Salmonella enterica is a bacterial pathogen responsible for enteritis and typhoid fever. Virulence is linked to two Salmonella pathogenicity islands (SPI-1 and SPI-2) on the bacterial chromosome, each of which encodes a type III secretion system. While both the SPI-1 and SPI-2 systems secrete an array of effectors into the host, relatively few host proteins have been identified as targets for their effects.

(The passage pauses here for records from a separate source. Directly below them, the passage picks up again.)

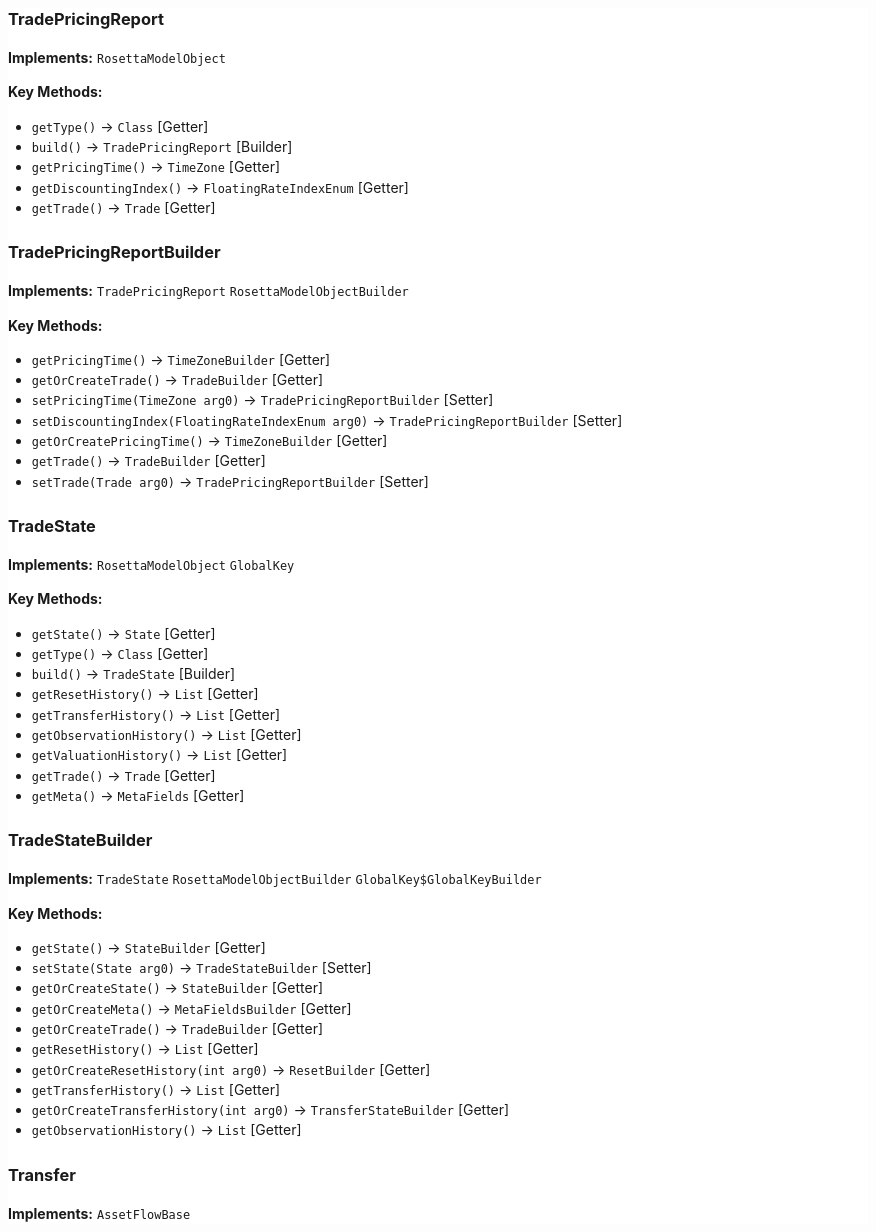 ### TradePricingReport
**Implements:** `RosettaModelObject` 

**Key Methods:**
- `getType()` → `Class` [Getter]
- `build()` → `TradePricingReport` [Builder]
- `getPricingTime()` → `TimeZone` [Getter]
- `getDiscountingIndex()` → `FloatingRateIndexEnum` [Getter]
- `getTrade()` → `Trade` [Getter]

### TradePricingReportBuilder
**Implements:** `TradePricingReport` `RosettaModelObjectBuilder` 

**Key Methods:**
- `getPricingTime()` → `TimeZoneBuilder` [Getter]
- `getOrCreateTrade()` → `TradeBuilder` [Getter]
- `setPricingTime(TimeZone arg0)` → `TradePricingReportBuilder` [Setter]
- `setDiscountingIndex(FloatingRateIndexEnum arg0)` → `TradePricingReportBuilder` [Setter]
- `getOrCreatePricingTime()` → `TimeZoneBuilder` [Getter]
- `getTrade()` → `TradeBuilder` [Getter]
- `setTrade(Trade arg0)` → `TradePricingReportBuilder` [Setter]

### TradeState
**Implements:** `RosettaModelObject` `GlobalKey` 

**Key Methods:**
- `getState()` → `State` [Getter]
- `getType()` → `Class` [Getter]
- `build()` → `TradeState` [Builder]
- `getResetHistory()` → `List` [Getter]
- `getTransferHistory()` → `List` [Getter]
- `getObservationHistory()` → `List` [Getter]
- `getValuationHistory()` → `List` [Getter]
- `getTrade()` → `Trade` [Getter]
- `getMeta()` → `MetaFields` [Getter]

### TradeStateBuilder
**Implements:** `TradeState` `RosettaModelObjectBuilder` `GlobalKey$GlobalKeyBuilder` 

**Key Methods:**
- `getState()` → `StateBuilder` [Getter]
- `setState(State arg0)` → `TradeStateBuilder` [Setter]
- `getOrCreateState()` → `StateBuilder` [Getter]
- `getOrCreateMeta()` → `MetaFieldsBuilder` [Getter]
- `getOrCreateTrade()` → `TradeBuilder` [Getter]
- `getResetHistory()` → `List` [Getter]
- `getOrCreateResetHistory(int arg0)` → `ResetBuilder` [Getter]
- `getTransferHistory()` → `List` [Getter]
- `getOrCreateTransferHistory(int arg0)` → `TransferStateBuilder` [Getter]
- `getObservationHistory()` → `List` [Getter]

### Transfer
**Implements:** `AssetFlowBase` 
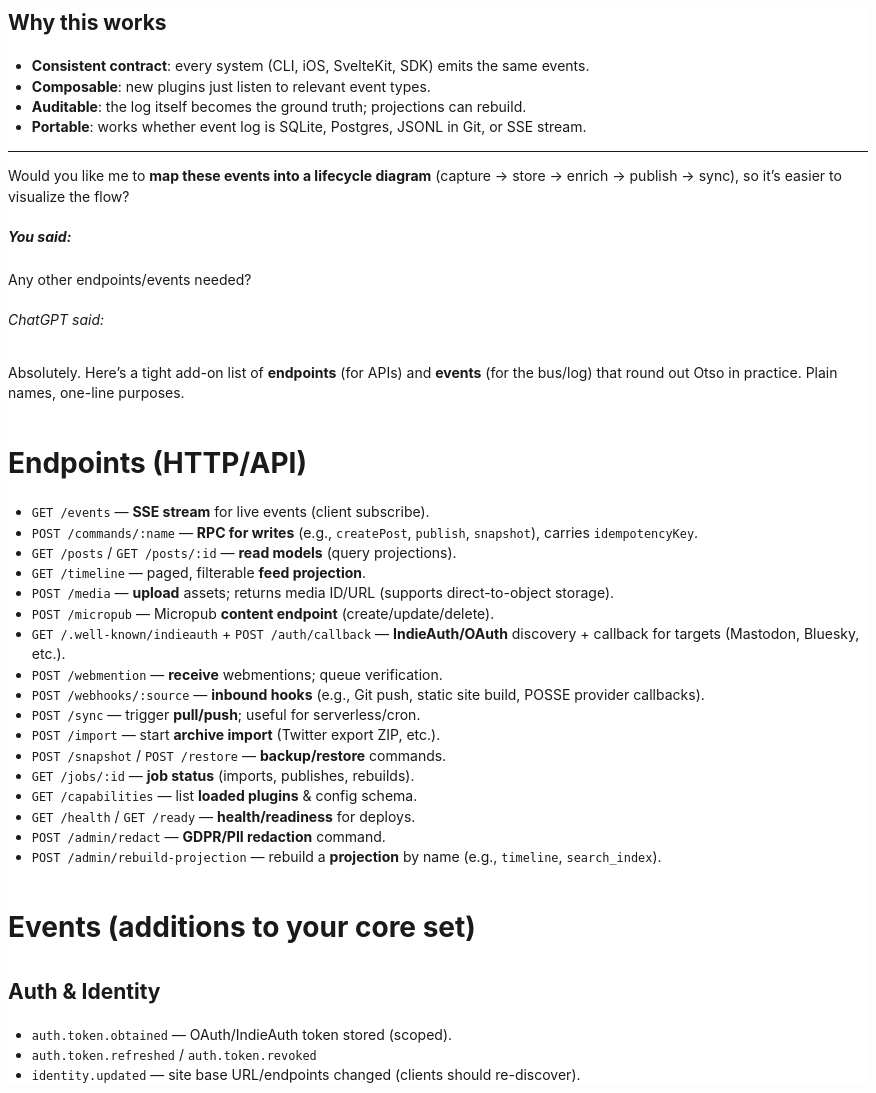 
## Why this works

- **Consistent contract**: every system (CLI, iOS, SvelteKit, SDK) emits the same events.
- **Composable**: new plugins just listen to relevant event types.
- **Auditable**: the log itself becomes the ground truth; projections can rebuild.
- **Portable**: works whether event log is SQLite, Postgres, JSONL in Git, or SSE stream.

---

Would you like me to **map these events into a lifecycle diagram** (capture → store → enrich → publish → sync), so it’s easier to visualize the flow?

##### You said:

Any other endpoints/events needed?

###### ChatGPT said:

Absolutely. Here’s a tight add-on list of **endpoints** (for APIs) and **events** (for the bus/log) that round out Otso in practice. Plain names, one-line purposes.

# Endpoints (HTTP/API)

- `GET /events` — **SSE stream** for live events (client subscribe).
- `POST /commands/:name` — **RPC for writes** (e.g., `createPost`, `publish`, `snapshot`), carries `idempotencyKey`.
- `GET /posts` / `GET /posts/:id` — **read models** (query projections).
- `GET /timeline` — paged, filterable **feed projection**.
- `POST /media` — **upload** assets; returns media ID/URL (supports direct-to-object storage).
- `POST /micropub` — Micropub **content endpoint** (create/update/delete).
- `GET /.well-known/indieauth` + `POST /auth/callback` — **IndieAuth/OAuth** discovery + callback for targets (Mastodon, Bluesky, etc.).
- `POST /webmention` — **receive** webmentions; queue verification.
- `POST /webhooks/:source` — **inbound hooks** (e.g., Git push, static site build, POSSE provider callbacks).
- `POST /sync` — trigger **pull/push**; useful for serverless/cron.
- `POST /import` — start **archive import** (Twitter export ZIP, etc.).
- `POST /snapshot` / `POST /restore` — **backup/restore** commands.
- `GET /jobs/:id` — **job status** (imports, publishes, rebuilds).
- `GET /capabilities` — list **loaded plugins** & config schema.
- `GET /health` / `GET /ready` — **health/readiness** for deploys.
- `POST /admin/redact` — **GDPR/PII redaction** command.
- `POST /admin/rebuild-projection` — rebuild a **projection** by name (e.g., `timeline`, `search_index`).

# Events (additions to your core set)

## Auth & Identity

- `auth.token.obtained` — OAuth/IndieAuth token stored (scoped).
- `auth.token.refreshed` / `auth.token.revoked`
- `identity.updated` — site base URL/endpoints changed (clients should re-discover).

Here we use stable isotope labeling with amino acids in cell culture (SILAC) and quantitative mass spectrometry-based proteomics to identify the host targets of the SPI-1 effector, SopB/SigD. The only host protein found to bind immunoprecipitated SopB was the small G-protein Cdc42. The interaction was confirmed by reciprocal immunoprecipitation, and Cdc42 also bound glutathione S-transferase-fused SopB and SopB delivered through infection by the bacteria, confirming the interaction by an orthogonal method and in a more physiological context. The region of SopB responsible for the interaction was mapped to residues 117-168, and SopB is ubiquitylated at both K19 and K541, likely as monoubiquitylation. SopB colocalizes with activated Cdc42 near the plasmalemma, but we found no evidence that SopB alone can alter Cdc42 activity. This approach is also widely applicable to identify binding partners to other bacterial effectors.